La France à deux mois pour répondre à cet avis motivé d'infraction au droit communautaire. Si la France ne se conformait pas à cette demande, la Commission pourrait alors saisir la CJCE d'un recours en manquement, ce qui donnerait lui sans doute à la condamnation de la France.

"La Commission estime que les compagnies d'assurance doivent être entièrement libres de fixer leurs tarifs, en France comme dans ses autres Etats membres de sorte que les automobilistes puissent choisir l'offre la plus intéressante. Il ne s'agit nullement de vouloir abolir le système de bonus-malus pour différencier les bons et les mauvais conducteurs, mais de laisser aux compagnies le choix sur la façon de récompenser les bons conducteurs par le biais de tarifs plus intéressants".

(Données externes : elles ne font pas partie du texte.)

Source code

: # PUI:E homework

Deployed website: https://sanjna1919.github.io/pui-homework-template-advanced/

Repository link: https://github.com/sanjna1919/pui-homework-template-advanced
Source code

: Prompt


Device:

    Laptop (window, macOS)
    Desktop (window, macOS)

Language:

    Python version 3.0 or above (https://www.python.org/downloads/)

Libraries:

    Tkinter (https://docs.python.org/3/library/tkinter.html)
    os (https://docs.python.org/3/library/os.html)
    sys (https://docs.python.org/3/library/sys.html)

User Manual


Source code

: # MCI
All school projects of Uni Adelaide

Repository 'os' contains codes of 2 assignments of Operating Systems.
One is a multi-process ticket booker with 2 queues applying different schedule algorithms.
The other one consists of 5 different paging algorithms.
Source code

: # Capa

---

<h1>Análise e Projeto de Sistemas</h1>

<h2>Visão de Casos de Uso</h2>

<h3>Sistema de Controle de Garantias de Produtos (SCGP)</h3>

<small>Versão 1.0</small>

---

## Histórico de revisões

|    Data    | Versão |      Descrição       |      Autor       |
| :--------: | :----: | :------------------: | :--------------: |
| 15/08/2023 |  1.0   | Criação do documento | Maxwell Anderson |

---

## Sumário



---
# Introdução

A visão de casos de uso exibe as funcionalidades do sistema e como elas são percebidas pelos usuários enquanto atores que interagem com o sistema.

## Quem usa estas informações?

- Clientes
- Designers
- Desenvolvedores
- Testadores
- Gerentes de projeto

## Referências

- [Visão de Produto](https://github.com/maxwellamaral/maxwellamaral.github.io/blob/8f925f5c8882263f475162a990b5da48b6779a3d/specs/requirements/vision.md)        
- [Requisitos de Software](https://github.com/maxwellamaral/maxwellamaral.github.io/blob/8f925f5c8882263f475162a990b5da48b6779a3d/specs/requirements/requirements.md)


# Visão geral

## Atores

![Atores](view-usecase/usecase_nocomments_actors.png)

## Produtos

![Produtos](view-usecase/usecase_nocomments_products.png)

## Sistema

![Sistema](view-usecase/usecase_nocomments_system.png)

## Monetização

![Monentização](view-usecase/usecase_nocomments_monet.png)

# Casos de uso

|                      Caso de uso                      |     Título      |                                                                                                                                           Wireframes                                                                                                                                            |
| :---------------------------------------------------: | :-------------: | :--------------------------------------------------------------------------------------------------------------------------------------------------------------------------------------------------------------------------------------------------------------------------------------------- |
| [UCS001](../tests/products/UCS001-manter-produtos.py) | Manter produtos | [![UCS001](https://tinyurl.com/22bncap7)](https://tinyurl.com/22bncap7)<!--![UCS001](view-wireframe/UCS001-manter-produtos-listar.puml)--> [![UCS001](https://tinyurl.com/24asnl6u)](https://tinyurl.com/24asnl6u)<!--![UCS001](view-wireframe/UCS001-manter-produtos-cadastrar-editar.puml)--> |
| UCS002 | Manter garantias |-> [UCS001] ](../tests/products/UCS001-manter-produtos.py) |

En effet, la troisième directive "assurance non vie", en vigueur depuis le 1er juillet 1994, instaure la liberté tarifaire et la suppression des contrôles préalables ou systématiques sur les tarifs et les contrats, y compris l'assurance automobile. Cependant la Commission ne conteste pas la possibilité pour les Etats membres d'instituer une échelle qui prenne en compte les dommages causés par les assurés ou même un système de bonus-malus uniforme. Il existe, par exemple, des échelles de degrés bonus-malus, détachées de tout coefficient imposé de réduction/majoration, et dont les assureurs seraient libres de fixer la définition de la prime. Les assureurs pourraient ainsi tenir compte de la gravité du sinistre (simple accrochage, voiture épave) ou des points d'inaptitude.

La Commission constate qu'actuellement, les assureurs qui opèrent sur le territoire français ne peuvent pas choisir d'autres critères de prise en compte du passé de l'assuré, ce qui a pour conséquence de les empêcher de moduler librement l'évolution de la prime de base, que ce soit à la hausse ou à la baisse.

Elle invite donc la France, au titre de la liberté tarifaire, à ne plus imposer d'échelle ou de système s'accompagnant d'éléments tarifaires, pouvant avoir des répercussions automatiques et obligatoires sur les tarifs.
Il semble que la concurrence sur les prix sera prochainement ouverte dans le secteur des compagnies d'assurances automobiles (avec différents choix de contrat), car la France devra se conformer à la demande de la Commission établie en conformité avec la directive assurance non vie applicable à la France.